• Work to be completed:
Look below for the line that has "are the safest". Set down the lines from there through the line that has "1. A sense of control", exactly as written.

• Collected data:
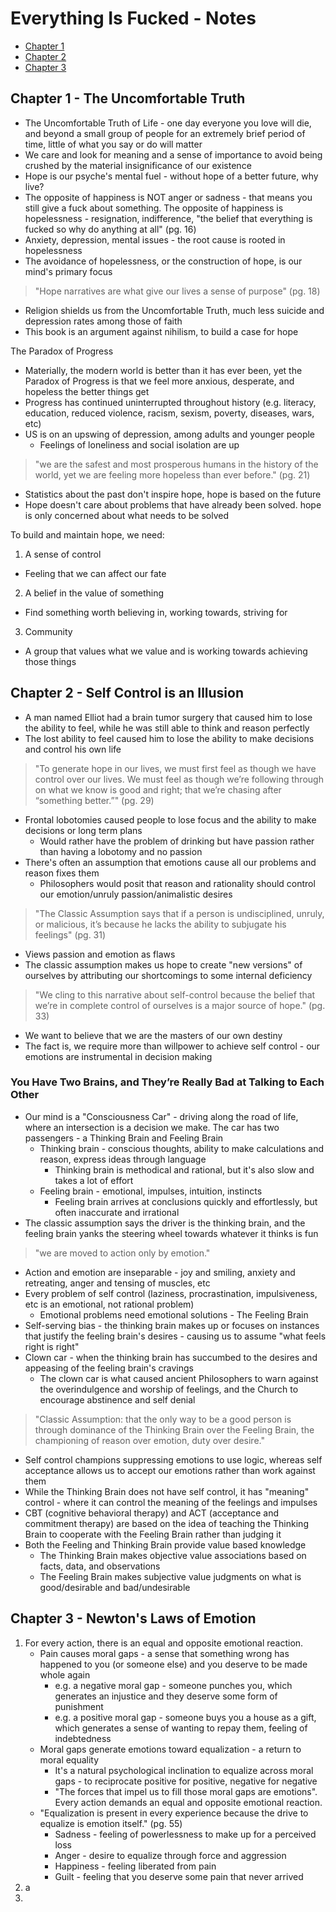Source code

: 
# Everything Is Fucked - Notes

* [Chapter 1](#chapter-1---the-uncomfortable-truth)
* [Chapter 2](#chapter-2---self-control-is-an-illusion)
* [Chapter 3](#chapter-3---newtons-laws-of-emotion)

## Chapter 1 - The Uncomfortable Truth
* The Uncomfortable Truth of Life - one day everyone you love will die, and beyond a small group of people for an extremely brief period of time, little of what you say or do will matter 
* We care and look for meaning and a sense of importance to avoid being crushed by the material insignificance of our existence 
* Hope is our psyche's mental fuel - without hope of a better future, why live?
* The opposite of happiness is NOT anger or sadness - that means you still give a fuck about something. The opposite of happiness is hopelessness - resignation, indifference, "the belief that everything is fucked so why do anything at all" (pg. 16)
* Anxiety, depression, mental issues - the root cause is rooted in hopelessness
* The avoidance of hopelessness, or the construction of hope, is our mind's primary focus
> "Hope narratives are what give our lives a sense of purpose" (pg. 18)
* Religion shields us from the Uncomfortable Truth, much less suicide and depression rates among those of faith 
* This book is an argument against nihilism, to build a case for hope

The Paradox of Progress
* Materially, the modern world is better than it has ever been, yet the Paradox of Progress is that we feel more anxious, desperate, and hopeless the better things get 
* Progress has continued uninterrupted throughout history (e.g. literacy, education, reduced violence, racism, sexism, poverty, diseases, wars, etc)
* US is on an upswing of depression, among adults and younger people
  * Feelings of loneliness and social isolation are up
> "we are the safest and most prosperous humans in the history of the world, yet we are feeling more hopeless than ever before." (pg. 21)
  * Statistics about the past don't inspire hope, hope is based on the future 
  * Hope doesn't care about problems that have already been solved. hope is only concerned about what needs to be solved

To build and maintain hope, we need:
 1. A sense of control
   - Feeling that we can affect our fate
 2. A belief in the value of something
  - Find something worth believing in, working towards, striving for
 3. Community
   - A group that values what we value and is working towards achieving those things 

## Chapter 2 - Self Control is an Illusion
* A man named Elliot had a brain tumor surgery that caused him to lose the ability to feel, while he was still able to think and reason perfectly
* The lost ability to feel caused him to lose the ability to make decisions and control his own life
> "To generate hope in our lives, we must first feel as though we have control over our lives. We must feel as though we’re following through on what we know is good and right; that we’re chasing after “something better.”" (pg. 29)
* Frontal lobotomies caused people to lose focus and the ability to make decisions or long term plans  
	* Would rather have the problem of drinking but have passion rather than having a lobotomy and no passion  
* There's often an assumption that emotions cause all our problems and reason fixes them  
	* Philosophers would posit that reason and rationality should control our emotion/unruly passion/animalistic desires  
> "The Classic Assumption says that if a person is undisciplined, unruly, or malicious, it’s because he lacks the ability to subjugate his feelings" (pg. 31)  
* Views passion and emotion as flaws  
* The classic assumption makes us hope to create "new versions" of ourselves by attributing our shortcomings to some internal deficiency  
> "We cling to this narrative about self-control because the belief that we’re in complete control of ourselves is a major source of hope." (pg. 33)  
* We want to believe that we are the masters of our own destiny  
* The fact is, we require more than willpower to achieve self control - our emotions are instrumental in decision making

### You Have Two Brains, and They’re Really Bad at Talking to Each Other  
* Our mind is a "Consciousness Car" - driving along the road of life, where an intersection is a decision we make. The car has two passengers - a Thinking Brain and Feeling Brain  
	* Thinking brain - conscious thoughts, ability to make calculations and reason, express ideas through language  
		* Thinking brain is methodical and rational, but it's also slow and takes a lot of effort  
	* Feeling brain - emotional, impulses, intuition, instincts  
		* Feeling brain arrives at conclusions quickly and effortlessly, but often inaccurate and irrational  
* The classic assumption says the driver is the thinking brain, and the feeling brain yanks the steering wheel towards whatever it thinks is fun  
> "we are moved to action only by emotion."  
* Action and emotion are inseparable - joy and smiling, anxiety and retreating, anger and tensing of muscles, etc  
* Every problem of self control (laziness, procrastination, impulsiveness, etc is an emotional, not rational problem)  
	* Emotional problems need emotional solutions - The Feeling Brain  
* Self-serving bias - the thinking brain makes up or focuses on instances that justify the feeling brain's desires - causing us to assume "what feels right is right"  
* Clown car - when the thinking brain has succumbed to the desires and appeasing of the feeling brain's cravings  
	* The clown car is what caused ancient Philosophers to warn against the overindulgence and worship of feelings, and the Church to encourage abstinence and self denial  
> "Classic Assumption: that the only way to be a good person is through dominance of the Thinking Brain over the Feeling Brain, the championing of reason over emotion, duty over desire."  
* Self control champions suppressing emotions to use logic, whereas self acceptance allows us to accept our emotions rather than work against them  
* While the Thinking Brain does not have self control, it has "meaning" control - where it can control the meaning of the feelings and impulses  
* CBT (cognitive behavioral therapy) and ACT (acceptance and commitment therapy) are based on the idea of teaching the Thinking Brain to cooperate with the Feeling Brain rather than judging it
* Both the Feeling and Thinking Brain provide value based knowledge
	* The Thinking Brain makes objective value associations based on facts, data, and observations
	* The Feeling Brain makes subjective value judgments on what is good/desirable and bad/undesirable

## Chapter 3 - Newton's Laws of Emotion
1. For every action, there is an equal and opposite emotional reaction.
	* Pain causes moral gaps - a sense that something wrong has happened to you (or someone else) and you deserve to be made whole again 
		* e.g. a negative moral gap - someone punches you, which generates an injustice and they deserve some form of punishment
		* e.g. a positive moral gap - someone buys you a house as a gift, which generates a sense of wanting to repay them, feeling of indebtedness
	* Moral gaps generate emotions toward equalization - a return to moral equality
		* It's a natural psychological inclination to equalize across moral gaps - to reciprocate positive for positive, negative for negative
		* "The forces that impel us to fill those moral gaps are emotions". Every action demands an equal and opposite emotional reaction.
	* "Equalization is present in every experience because the drive to equalize is emotion itself." (pg. 55)
		* Sadness - feeling of powerlessness to make up for a perceived loss
		* Anger - desire to equalize through force and aggression
		* Happiness - feeling liberated from pain
		* Guilt - feeling that you deserve some pain that never arrived
3. a
4. 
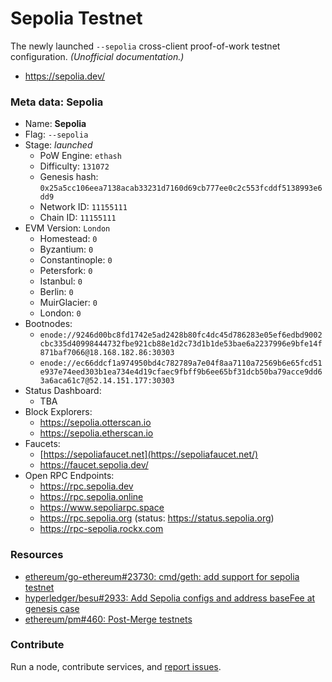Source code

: # Sepolia Testnet
The newly launched `--sepolia` cross-client proof-of-work testnet configuration. _(Unofficial documentation.)_

* https://sepolia.dev/

### Meta data: Sepolia

- Name: **Sepolia**
- Flag: `--sepolia`
- Stage: _launched_
  - PoW Engine: `ethash`
  - Difficulty: `131072`
  - Genesis hash: `0x25a5cc106eea7138acab33231d7160d69cb777ee0c2c553fcddf5138993e6dd9`
  - Network ID: `11155111`
  - Chain ID: `11155111`
- EVM Version: `London`
  - Homestead: `0`
  - Byzantium: `0`
  - Constantinople: `0`
  - Petersfork: `0`
  - Istanbul: `0`
  - Berlin: `0`
  - MuirGlacier: `0`
  - London: `0`
- Bootnodes:
  - `enode://9246d00bc8fd1742e5ad2428b80fc4dc45d786283e05ef6edbd9002cbc335d40998444732fbe921cb88e1d2c73d1b1de53bae6a2237996e9bfe14f871baf7066@18.168.182.86:30303`
  - `enode://ec66ddcf1a974950bd4c782789a7e04f8aa7110a72569b6e65fcd51e937e74eed303b1ea734e4d19cfaec9fbff9b6ee65bf31dcb50ba79acce9dd63a6aca61c7@52.14.151.177:30303`
- Status Dashboard: 
  - TBA
- Block Explorers: 
  - https://sepolia.otterscan.io
  - https://sepolia.etherscan.io
- Faucets:
  - [https://sepoliafaucet.net](https://sepoliafaucet.net/)
  - https://faucet.sepolia.dev/
- Open RPC Endpoints:
  - https://rpc.sepolia.dev
  - https://rpc.sepolia.online
  - https://www.sepoliarpc.space
  - https://rpc.sepolia.org (status: https://status.sepolia.org)
  - https://rpc-sepolia.rockx.com

### Resources

- [ethereum/go-ethereum#23730: cmd/geth: add support for sepolia testnet](https://github.com/ethereum/go-ethereum/pull/23730)
- [hyperledger/besu#2933: Add Sepolia configs and address baseFee at genesis case](https://github.com/hyperledger/besu/pull/2933)
- [ethereum/pm#460: Post-Merge testnets](https://github.com/ethereum/pm/issues/460)


### Contribute

Run a node, contribute services, and [report issues](https://github.com/goerli/sepolia/issues).
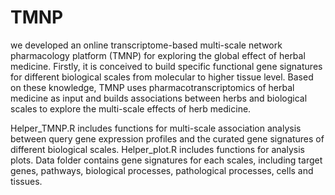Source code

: # TMNP
we developed an online transcriptome-based multi-scale network pharmacology platform (TMNP) for exploring the global effect of herbal medicine. 
Firstly, it is conceived to build specific functional gene signatures for different biological scales from molecular to higher tissue level. 
Based on these knowledge, TMNP uses pharmacotranscriptomics of herbal medicine as input and builds associations between herbs and biological 
scales to explore the multi-scale effects of herb medicine.

Helper_TMNP.R includes functions for multi-scale association analysis between query gene expression profiles and the curated gene signatures of different biological scales.
Helper_plot.R includes functions for analysis plots.
Data folder contains gene signatures for each scales, including target genes, pathways, biological processes, pathological processes, cells and tissues.
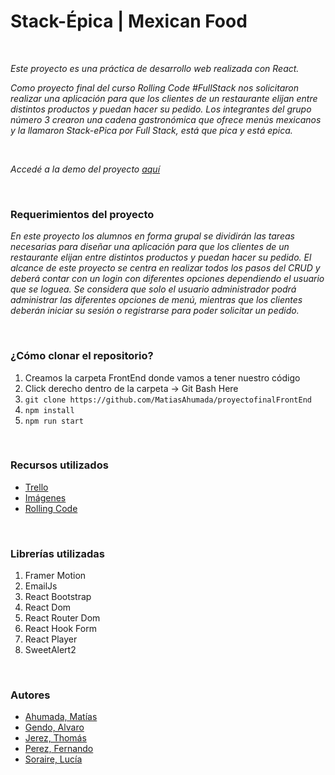 #  Stack-Épica | Mexican Food

<br>

 
 *Este proyecto es una práctica de desarrollo web realizada con React.*
 
*Como proyecto final del curso Rolling Code #FullStack nos solicitaron realizar una aplicación para que los clientes de un restaurante elijan entre distintos productos y puedan hacer su pedido. Los integrantes del grupo número 3 crearon una cadena gastronómica que ofrece menús mexicanos y la llamaron Stack-ePica por Full Stack, está que pica y está epica.*

<br>

*Accedé a la demo del proyecto [aquí](https://stack-epik.netlify.app/)*


<br>

### Requerimientos del proyecto
*En este proyecto los alumnos en forma grupal se dividirán las tareas necesarias para diseñar una aplicación para que los clientes de un restaurante elijan entre distintos productos y puedan hacer su pedido. El alcance de este proyecto se centra en realizar todos los pasos del CRUD y deberá contar con un login con diferentes opciones dependiendo el usuario que se loguea. Se considera que solo el usuario administrador podrá administrar las diferentes opciones de menú, mientras que los clientes deberán iniciar su sesión o registrarse para poder solicitar un pedido.*

<br>

### ¿Cómo clonar el repositorio?
1. Creamos la carpeta FrontEnd donde vamos a tener nuestro código
2. Click derecho dentro de la carpeta -> Git Bash Here
3. `git clone https://github.com/MatiasAhumada/proyectofinalFrontEnd`
4. `npm install`
5. `npm run start`

<br>

### Recursos utilizados

- [Trello](https://trello.com/b/VOgTgfLo/proyecto-final-rollingcode)
- [Imágenes](https://trello.com/c/2zMB4LYV/4-recursos-graficos)
- [Rolling Code](https://campus.rollingcodeschool.com/login/index.php)

<br>

### Librerías utilizadas

1. Framer Motion
1. EmailJs
1. React Bootstrap
1. React Dom
1. React Router Dom
1. React Hook Form
1. React Player
1. SweetAlert2

<br>


### Autores
- [Ahumada, Matías](https://github.com/MatiasAhumada)
- [Gendo, Alvaro](https://github.com/Alvaro-Gendo)
- [Jerez, Thomás](https://github.com/Thomyjerez)
- [Perez, Fernando](https://github.com/PerezFe)
- [Soraire, Lucía](https://github.com/luciasoraire)

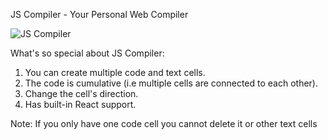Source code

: JS Compiler - Your Personal Web Compiler

![JS Compiler](https://github.com/yair2000/jscompiler/assets/32851854/6ea48cb4-f23e-4fbb-9bd7-db557b86a09d)

What's so special about JS Compiler:
1. You can create multiple code and text cells.
2. The code is cumulative (i.e multiple cells are connected to each other).
3. Change the cell's direction.
4. Has built-in React support.

Note: If you only have one code cell you cannot delete it or other text cells
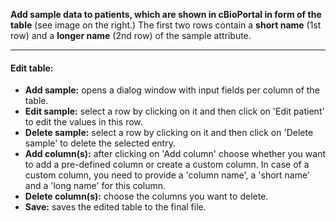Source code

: **Add sample data to patients, which are shown in cBioPortal in form of the table** (see image on the right.)
The first two rows contain a **short name**  (1st row) and a **longer name** (2nd row) of the sample attribute.

---

#### Edit table:

- **Add sample:** opens a dialog window with input fields per column of the table.
- **Edit sample:** select a row by clicking on it and then click on 'Edit patient' to edit the values in this row.
- **Delete sample:** select a row by clicking on it and then click on 'Delete sample' to delete the selected entry.
- **Add column(s):** after clicking on 'Add column' choose whether you want to add a pre-defined column or create a custom column. In case of a custom column, you need to provide a 'column name', a 'short name' and a 'long name' for this column.
- **Delete column(s):** choose the columns you want to delete.
- **Save:** saves the edited table to the final file.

• Answer to this task:
> "we are the safest and most prosperous humans in the history of the world, yet we are feeling more hopeless than ever before." (pg. 21)
  * Statistics about the past don't inspire hope, hope is based on the future 
  * Hope doesn't care about problems that have already been solved. hope is only concerned about what needs to be solved

To build and maintain hope, we need:
 1. A sense of control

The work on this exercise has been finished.